Run CodeQL as part of the CI #771

dscho · 2025-07-07T09:37:24Z

This PR adds a CodeQL workflow to this repository. CodeQL is touted as a "semantic code analysis engine", i.e. its intention isn't really a full industry-grade static code analyzer like Coverity (which we already run in our CI builds). This shows in the number of queries we have to suppress because they would result in an unwieldy number of false positives.

Or, one might argue, it shows how convoluted part of Git's logic is, which may not only confuse CodeQL but also human readers. The latter might not be a direct security issue, but as Tony Hoare said:

There are two ways of constructing a software design: One way is to make it so simple that there are obviously no deficiencies, and the other way is to make it so complicated that there are no obvious deficiencies. The first method is far more difficult.

I tried to make the code simpler with gitgitgadget#1888 and with gitgitgadget#1890, but the discussion went astray from my original purpose, instead veering off into the direction of arguing in complicated lines of reasoning that the current code is actually correct. Nevertheless, I do include these patches here, structured via merge commits to make it easier to drop them should too many merge conflicts in rebases to upstream Git versions make that advisable.

However, for most of the alerts, the approach I took is exclude the queries wholesale, when they caused alerts.

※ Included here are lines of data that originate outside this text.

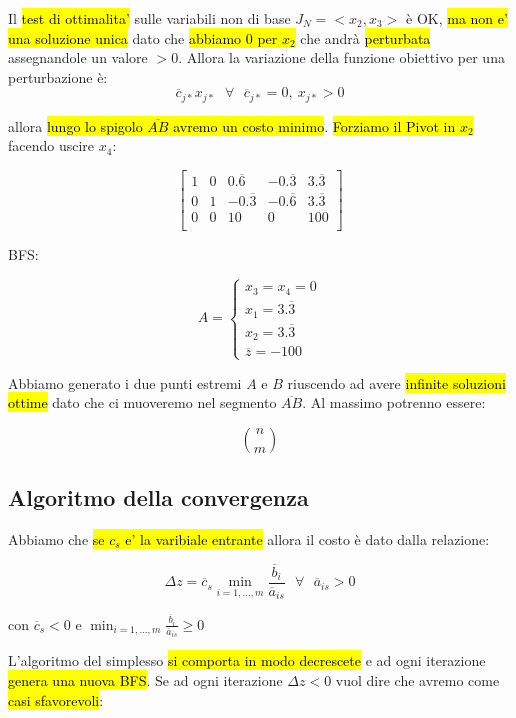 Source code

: Il \hl{test di ottimalita'} sulle variabili non di base $J_N = <x_2, x_3>$ è OK, \hl{ma non e' una soluzione unica} dato che \hl{abbiamo $0$ per $x_2$} che andrà \hl{perturbata} assegnandole un valore $> 0$. Allora la variazione della funzione obiettivo per una perturbazione è:
$$\overline{c}_{j*}x_{j*}\ \ \ \forall\ \ \ \overline{c}_{j*}=0,\ x_{j*} > 0$$

allora \hl{lungo lo spigolo $\overline{AB}$ avremo un costo minimo}. \hl{Forziamo il Pivot in $x_2$} facendo uscire $x_4$:

$$
\left[ {\begin{array}{ccccc}
	1 & 0 & 0.\overline{6} & -0.\overline{3} & 3.\overline{3}\\
	0 & 1 & -0.\overline{3} & -0.\overline{6} & 3.\overline{3}\\
	0 & 0 & 10 & 0 & 100\\
\end{array} } \right]
$$

BFS:


$$A =
\begin{cases} 
    x_3 = x_4 = 0 \\ 
    x_1 = 3.\overline{3} \\
	x_2 = 3.\overline{3} \\
	\overline{z} = -100
\end{cases}
$$

Abbiamo generato i due punti estremi $A$ e $B$ riuscendo ad avere \hl{infinite soluzioni ottime} dato che ci muoveremo nel segmento $\overline{AB}$. Al massimo potrenno essere:

$$\binom{n}{m}$$ 


\subsection{Algoritmo della convergenza}

Abbiamo che \hl{se $c_s$ e' la varibiale entrante} allora il costo è dato dalla relazione:

$$\Delta z = \overline{c}_s \min_{i = 1, ..., m}\frac{\overline{b}_i}{\overline{a}_{is}}\ \ \ \forall\ \ \ \overline{a}_{is} > 0$$

con $\overline{c}_s < 0$ e $\min_{i = 1, ..., m}\frac{\overline{b}_i}{\overline{a}_{is}} \geq 0$


L'algoritmo del simplesso \hl{si comporta in modo decrescete} e ad ogni iterazione \hl{genera una nuova BFS}. Se ad ogni iterazione $\Delta z < 0$ vuol dire che avremo come \hl{casi sfavorevoli}:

I could have taken the approach to suppress the alerts in a fine-grained way (via codeql[<query-name>]) so that true positives aren't suppressed in addition to false positives. However, I am loathe to take that approach because a voice inside me fully expects backlash on the Git mailing list along the lines of :"You're littering the code just to appease CodeQL!".

Theoretically, an alternative exists: To develop modified versions of those CodeQL queries, e.g. to ignore paths inside the .git/ directory in the cpp/toctou-race-condition query. However, CodeQL is a language that is not only (intentionally?) difficult to develop in by virtue of being declarative instead of imperative, its debugging facilities are pretty much non-existent.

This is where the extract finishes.